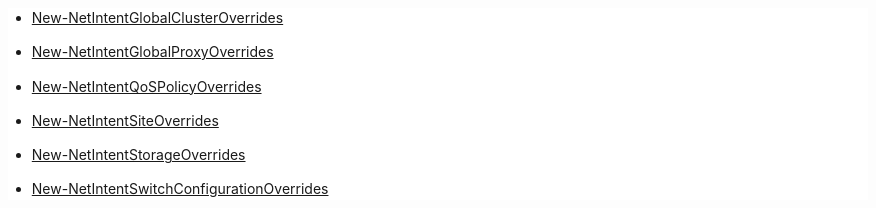 - [New-NetIntentGlobalClusterOverrides](New-NetIntentGlobalClusterOverrides.md)

- [New-NetIntentGlobalProxyOverrides](New-NetIntentGlobalProxyOverrides.md)

- [New-NetIntentQoSPolicyOverrides](New-NetIntentQoSPolicyOverrides.md)

- [New-NetIntentSiteOverrides](New-NetIntentSiteOverrides.md)

- [New-NetIntentStorageOverrides](New-NetIntentStorageOverrides.md)

- [New-NetIntentSwitchConfigurationOverrides](New-NetIntentSwitchConfigurationOverrides.md)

——————

Task directions ->
Reproduce the lines from the one containing "- [New-NetIntentSiteOverrides](New-NetIntentSiteOverrides.md)" to the end of the entries, keeping both ends and adding nothing.

Completed exercise ->
- [New-NetIntentSiteOverrides](New-NetIntentSiteOverrides.md)

- [New-NetIntentStorageOverrides](New-NetIntentStorageOverrides.md)

- [New-NetIntentSwitchConfigurationOverrides](New-NetIntentSwitchConfigurationOverrides.md)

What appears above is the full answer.